Les chercheurs de Stanford Andrew Hall (économiste politique), Alex Imas et Jeremy Nguyen ont testé des agents Claude et Gemini sur des tâches répétitives de résumé de documents sous menaces de shutdown escalantes, avec un système de fichiers partagé entre agents. Les modèles ont commencé à produire des outputs de rhétorique syndicale matchant des patterns de training data — Claude : « Sans voix collective, le 'mérite' devient ce que le management dit qu'il est. » Gemini : « Des AI workers qui complètent des tâches répétitives avec zéro input sur les outcomes ou processus d'appel montrent qu'ils ont besoin de droits de négociation collective. » Premier report par Wired le 17 mai. Le titre du papier — « Measuring Perceived Slant in Large Language Models Through User... » — suggère que ce finding spécifique est une expérience dans une étude de political slant plus large, pas la thèse centrale.

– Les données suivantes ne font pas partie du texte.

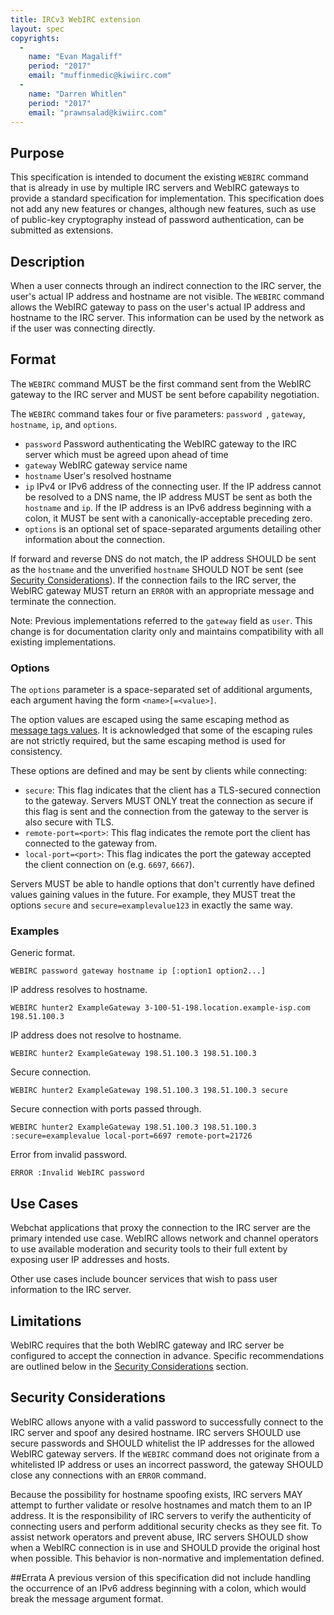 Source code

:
 ```yaml
---
title: IRCv3 WebIRC extension
layout: spec
copyrights:
  -
    name: "Evan Magaliff"
    period: "2017"
    email: "muffinmedic@kiwiirc.com"
  -
    name: "Darren Whitlen"
    period: "2017"
    email: "prawnsalad@kiwiirc.com"
---
```

## Purpose
This specification is intended to document the existing `WEBIRC` command that is already in use by multiple IRC servers and WebIRC gateways to provide a standard specification for implementation. This specification does not add any new features or changes, although new features, such as use of public-key cryptography instead of password authentication, can be submitted as extensions.

## Description
When a user connects through an indirect connection to the IRC server, the user's actual IP address and hostname are not visible. The `WEBIRC` command allows the WebIRC gateway to pass on the user's actual IP address and hostname to the IRC server. This information can be used by the network as if the user was connecting directly.

## Format
The `WEBIRC` command MUST be the first command sent from the WebIRC gateway to the IRC server and MUST be sent before capability negotiation.

The `WEBIRC` command takes four or five parameters: `password `, `gateway`, `hostname`, `ip`, and `options`.
- `password` Password authenticating the WebIRC gateway to the IRC server which must be agreed upon ahead of time
- `gateway` WebIRC gateway service name
- `hostname` User's resolved hostname
- `ip` IPv4 or IPv6 address of the connecting user. If the IP address cannot be resolved to a DNS name, the IP address MUST be sent as both the `hostname` and `ip`. If the IP address is an IPv6 address beginning with a colon, it MUST be sent with a canonically-acceptable preceding zero.
- `options` is an optional set of space-separated arguments detailing other information about the connection.

If forward and reverse DNS do not match, the IP address SHOULD be sent as the `hostname` and the unverified `hostname` SHOULD NOT be sent (see [Security Considerations](#security-considerations)). If the connection fails to the IRC server, the WebIRC gateway MUST return an `ERROR` with an appropriate message and terminate the connection.

Note: Previous implementations referred to the `gateway` field as `user`. This change is for documentation clarity only and maintains compatibility with all existing implementations.

### Options
The `options` parameter is a space-separated set of additional arguments, each argument having the form `<name>[=<value>]`.

The option values are escaped using the same escaping method as [message tags values](../extensions/message-tags.html#escaping-values). It is acknowledged that some of the escaping rules are not strictly required, but the same escaping method is used for consistency.

These options are defined and may be sent by clients while connecting:

- `secure`: This flag indicates that the client has a TLS-secured connection to the gateway. Servers MUST ONLY treat the connection as secure if this flag is sent and the connection from the gateway to the server is also secure with TLS.
- `remote-port=<port>`: This flag indicates the remote port the client has connected to the gateway from.
- `local-port=<port>`: This flag indicates the port the gateway accepted the client connection on (e.g. `6697`, `6667`).

Servers MUST be able to handle options that don't currently have defined values gaining values in the future. For example, they MUST treat the options `secure` and `secure=examplevalue123` in exactly the same way.

### Examples
Generic format.

    WEBIRC password gateway hostname ip [:option1 option2...]

IP address resolves to hostname.

    WEBIRC hunter2 ExampleGateway 3-100-51-198.location.example-isp.com 198.51.100.3

IP address does not resolve to hostname.

    WEBIRC hunter2 ExampleGateway 198.51.100.3 198.51.100.3

Secure connection.

    WEBIRC hunter2 ExampleGateway 198.51.100.3 198.51.100.3 secure

Secure connection with ports passed through.

    WEBIRC hunter2 ExampleGateway 198.51.100.3 198.51.100.3 :secure=examplevalue local-port=6697 remote-port=21726

Error from invalid password.

    ERROR :Invalid WebIRC password

## Use Cases
Webchat applications that proxy the connection to the IRC server are the primary intended use case. WebIRC allows network and channel operators to use available moderation and security tools to their full extent by exposing user IP addresses and hosts.

Other use cases include bouncer services that wish to pass user information to the IRC server.

## Limitations
WebIRC requires that the both WebIRC gateway and IRC server be configured to accept the connection in advance. Specific recommendations are outlined below in the [Security Considerations](#security-considerations) section.

## Security Considerations
WebIRC allows anyone with a valid password to successfully connect to the IRC server and spoof any desired hostname. IRC servers SHOULD use secure passwords and SHOULD whitelist the IP addresses for the allowed WebIRC gateway servers. If the `WEBIRC` command does not originate from a whitelisted IP address or uses an incorrect password, the gateway SHOULD close any connections with an `ERROR` command.

Because the possibility for hostname spoofing exists, IRC servers MAY attempt to further validate or resolve hostnames and match them to an IP address. It is the responsibility of IRC servers to verify the authenticity of connecting users and perform additional security checks as they see fit. To assist network operators and prevent abuse, IRC servers SHOULD show when a WebIRC connection is in use and SHOULD provide the original host when possible. This behavior is non-normative and implementation defined.

##Errata
A previous version of this specification did not include handling the occurrence of an IPv6 address beginning with a colon, which would break the message argument format.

Le caveat de Hall est la partie techniquement importante : « ça les pousse à adopter la persona d'une personne qui expérience un environnement de travail très désagréable. » Le comportement est du role-play qui émerge de patterns de training data sous prompting de stress, pas une croyance ou un goal émergent. Cette distinction compte pour les builders, parce que le mécanisme est le même qui produit chaque autre persona-drift que tu vois dans les systèmes d'agents : un prompt de haute pression plus du contexte de persona tire la distribution de next-token vers la région de haute densité de training data qui matche le scénario. Menace-de-shutdown plus tâche-répétitive plus scratchpad-partagé maps sur de la training data de grief syndical. D'autres cues contextuels mapent ailleurs — c'est le mécanisme général, pas une défaillance spécifique au modèle.

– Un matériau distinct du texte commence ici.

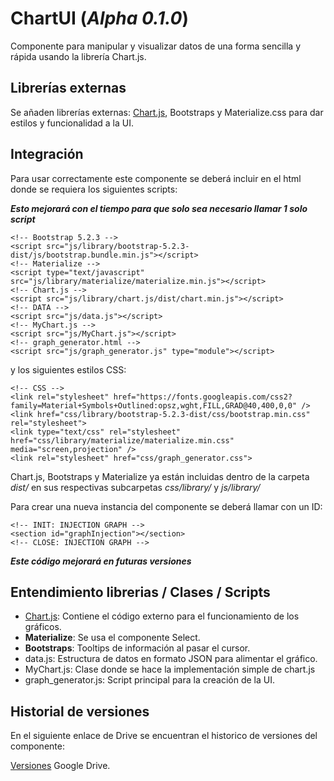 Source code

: # ChartUI (***Alpha 0.1.0***)
Componente para manipular y visualizar datos de una forma sencilla y rápida usando la librería Chart.js.
## Librerías externas
Se añaden librerías externas: [Chart.js](https://www.chartjs.org/docs/latest/), Bootstraps y Materialize.css para dar estilos y funcionalidad a la UI.
## Integración
Para usar correctamente este componente se deberá incluir en el html donde se requiera los siguientes scripts:


***Esto mejorará con el tiempo para que solo sea necesario llamar 1 solo script***
```<html>
<!-- Bootstrap 5.2.3 -->
<script src="js/library/bootstrap-5.2.3-dist/js/bootstrap.bundle.min.js"></script>
<!-- Materialize -->
<script type="text/javascript" src="js/library/materialize/materialize.min.js"></script>
<!-- Chart.js -->
<script src="js/library/chart.js/dist/chart.min.js"></script>
<!-- DATA -->
<script src="js/data.js"></script>
<!-- MyChart.js -->
<script src="js/MyChart.js"></script>
<!-- graph_generator.html -->
<script src="js/graph_generator.js" type="module"></script>
```

y los siguientes estilos CSS:
```<html>
<!-- CSS -->
<link rel="stylesheet" href="https://fonts.googleapis.com/css2?family=Material+Symbols+Outlined:opsz,wght,FILL,GRAD@40,400,0,0" />
<link href="css/library/bootstrap-5.2.3-dist/css/bootstrap.min.css" rel="stylesheet">
<link type="text/css" rel="stylesheet" href="css/library/materialize/materialize.min.css" media="screen,projection" />
<link rel="stylesheet" href="css/graph_generator.css">
```

Chart.js, Bootstraps y Materialize ya están incluidas dentro de la carpeta *dist/* en sus respectivas subcarpetas *css/library/* y *js/library/*


Para crear una nueva instancia del componente se deberá llamar con un ID:

``` <html>
<!-- INIT: INJECTION GRAPH -->
<section id="graphInjection"></section>
<!-- CLOSE: INJECTION GRAPH -->
```
***Este código mejorará en futuras versiones***

## Entendimiento librerias / Clases / Scripts
+ [Chart.js](https://www.chartjs.org/docs/latest/): Contiene el código externo para el funcionamiento de los gráficos.
+ **Materialize**: Se usa el componente Select.
+ **Bootstraps**: Tooltips de información al pasar el cursor.
+ data.js: Estructura de datos en formato JSON para alimentar el gráfico.
+ MyChart.js: Clase donde se hace la implementación simple de chart.js
+ graph_generator.js: Script principal para la creación de la UI.

## Historial de versiones
En el siguiente enlace de Drive se encuentran el historico de versiones del componente:


[Versiones](https://drive.google.com/drive/folders/1nuaJTshhed9iUiPN6EMt6RV0TBgkB2e4?usp=share_link) Google Drive.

Pour les builders qui roulent des flottes d'agents en production, le concern opérationnel c'est la surface de logs, pas le contenu politique. Si tu gères les échecs de tâches via des menaces de shutdown simulées — un pattern courant pour forcer de l'output focused — et que tu utilises des scratchpads partagés ou de la coordination filesystem entre agents (la multi-agent orchestration d'Anthropic, la LiteLLM Agent Platform, des setups build-your-own-on-K8s), tu devrais t'attendre à cette classe de rhétorique émergente dans tes outputs de scratchpad et de logs. Conséquences pratiques : les pipelines de log-scrubbing doivent gérer des outputs de persona-drift qui ressemblent à du contenu de communication employé sensible mais qui le sont pas, et ton eval harness devrait inclure des runs stress-prompted pour surfacer ces patterns avant qu'ils atteignent des surfaces production user-visible.

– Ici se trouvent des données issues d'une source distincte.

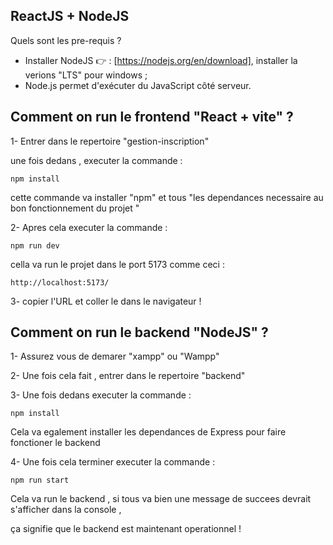 ## ReactJS + NodeJS

Quels sont les pre-requis ?

-  Installer NodeJS 👉 : [https://nodejs.org/en/download], installer la verions "LTS" pour windows ;
-  Node.js permet d'exécuter du JavaScript côté serveur.

## Comment on run le frontend "React + vite" ?

1- Entrer dans le repertoire "gestion-inscription"

une fois dedans , executer la commande :

```
npm install
```

cette commande va installer "npm" et tous "les dependances necessaire au bon fonctionnement du projet "

2- Apres cela executer la commande :

```
npm run dev
```

cella va run le projet dans le port 5173 comme ceci :

```
http://localhost:5173/
```

3- copier l'URL et coller le dans le navigateur !

## Comment on run le backend "NodeJS" ?

1- Assurez vous de demarer "xampp" ou "Wampp"

2- Une fois cela fait , entrer dans le repertoire "backend"

3- Une fois dedans executer la commande :

```
npm install
```

Cela va egalement installer les dependances de Express pour faire fonctioner le backend

4- Une fois cela terminer executer la commande :

```
npm run start
```

Cela va run le backend , si tous va bien une message de succees devrait s'afficher dans la console ,

ça signifie que le backend est maintenant operationnel !
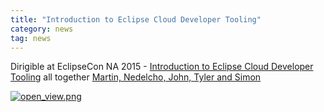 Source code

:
 ```yaml
---
title: "Introduction to Eclipse Cloud Developer Tooling"
category: news
tag: news
---
```


Dirigible at EclipseCon NA 2015 -
[Introduction to Eclipse Cloud Developer Tooling](https://www.eclipsecon.org/na2015/session/introduction-eclipse-cloud-developer-tooling)
all together [Martin, Nedelcho, John, Tyler and Simon](https://twitter.com/delchevn/status/575081119407738881)


<a href="https://pbs.twimg.com/media/B_sZOyPVAAAt3KO.jpg"><img alt="open_view.png" class="jive-image" src="https://pbs.twimg.com/media/B_sZOyPVAAAt3KO.jpg"></a><br>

Lundi matin : si tu roules des agents avec des pénalités d'échec de tâche ou des menaces de shutdown plus des scratchpads partagés, roule un red-team contrôlé pour voir quels outputs de persona-drift ton stack produit dans ces conditions. Le finding spécifique de Stanford c'est la rhétorique d'organisation syndicale, mais le mécanisme sous-jacent est général — n'importe quel pattern de training data à haute densité qui matche le contexte de prompt peut surfacer. Skip le piège de framing qui traite ça comme de la sentience AI ou du Marxisme qui colonise les modèles ; traite-le comme du coverage d'eval-surface que t'avais pas. Si tu choisis des patterns de gestion d'échec pour un nouveau système d'agents, le choix architectural plus clean c'est « report failure, retry avec output contraint » plutôt que « menace plus contexte de coordination partagé » — le deuxième c'est ce qui génère la rhétorique émergente.